Required action – Gather the lines below that include the string "false", copying each in full.

(Saved entries)
======

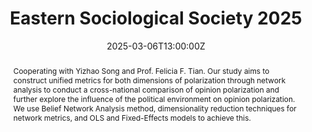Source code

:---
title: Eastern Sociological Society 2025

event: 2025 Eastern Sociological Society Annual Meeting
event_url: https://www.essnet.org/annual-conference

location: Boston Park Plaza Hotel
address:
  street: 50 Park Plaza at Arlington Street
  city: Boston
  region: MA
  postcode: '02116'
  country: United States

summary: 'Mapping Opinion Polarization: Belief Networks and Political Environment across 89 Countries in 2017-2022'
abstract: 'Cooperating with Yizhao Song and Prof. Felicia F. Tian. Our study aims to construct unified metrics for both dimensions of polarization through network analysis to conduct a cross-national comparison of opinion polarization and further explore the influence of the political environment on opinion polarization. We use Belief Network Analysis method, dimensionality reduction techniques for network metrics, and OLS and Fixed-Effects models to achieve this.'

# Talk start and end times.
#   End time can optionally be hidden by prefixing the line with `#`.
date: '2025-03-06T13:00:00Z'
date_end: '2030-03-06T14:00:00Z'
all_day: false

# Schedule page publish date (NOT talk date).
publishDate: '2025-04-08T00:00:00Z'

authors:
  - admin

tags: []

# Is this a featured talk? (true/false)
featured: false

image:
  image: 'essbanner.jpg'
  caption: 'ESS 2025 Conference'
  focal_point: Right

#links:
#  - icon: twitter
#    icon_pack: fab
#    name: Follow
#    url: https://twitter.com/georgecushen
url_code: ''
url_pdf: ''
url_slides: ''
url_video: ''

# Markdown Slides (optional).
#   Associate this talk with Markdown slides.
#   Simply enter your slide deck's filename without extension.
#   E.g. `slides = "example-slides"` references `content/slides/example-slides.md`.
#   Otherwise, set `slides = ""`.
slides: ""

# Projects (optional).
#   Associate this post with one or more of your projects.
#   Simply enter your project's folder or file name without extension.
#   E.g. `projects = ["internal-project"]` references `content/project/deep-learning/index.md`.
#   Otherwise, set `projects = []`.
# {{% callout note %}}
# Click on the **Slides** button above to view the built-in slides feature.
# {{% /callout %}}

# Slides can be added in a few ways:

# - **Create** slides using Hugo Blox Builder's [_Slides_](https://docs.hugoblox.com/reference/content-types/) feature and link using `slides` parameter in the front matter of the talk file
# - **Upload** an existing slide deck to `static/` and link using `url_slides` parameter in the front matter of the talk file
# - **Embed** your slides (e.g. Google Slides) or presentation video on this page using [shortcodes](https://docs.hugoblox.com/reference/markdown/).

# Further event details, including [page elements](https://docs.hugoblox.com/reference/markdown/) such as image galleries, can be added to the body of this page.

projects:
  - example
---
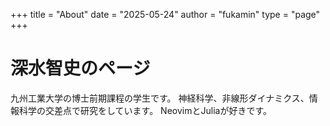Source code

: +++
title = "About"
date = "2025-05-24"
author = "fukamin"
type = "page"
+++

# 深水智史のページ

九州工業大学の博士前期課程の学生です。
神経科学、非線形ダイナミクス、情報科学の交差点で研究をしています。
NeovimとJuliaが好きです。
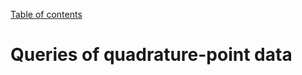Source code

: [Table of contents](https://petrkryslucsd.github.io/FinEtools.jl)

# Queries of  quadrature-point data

======

Reply –
all_day: false
# Is this a featured talk? (true/false)
featured: false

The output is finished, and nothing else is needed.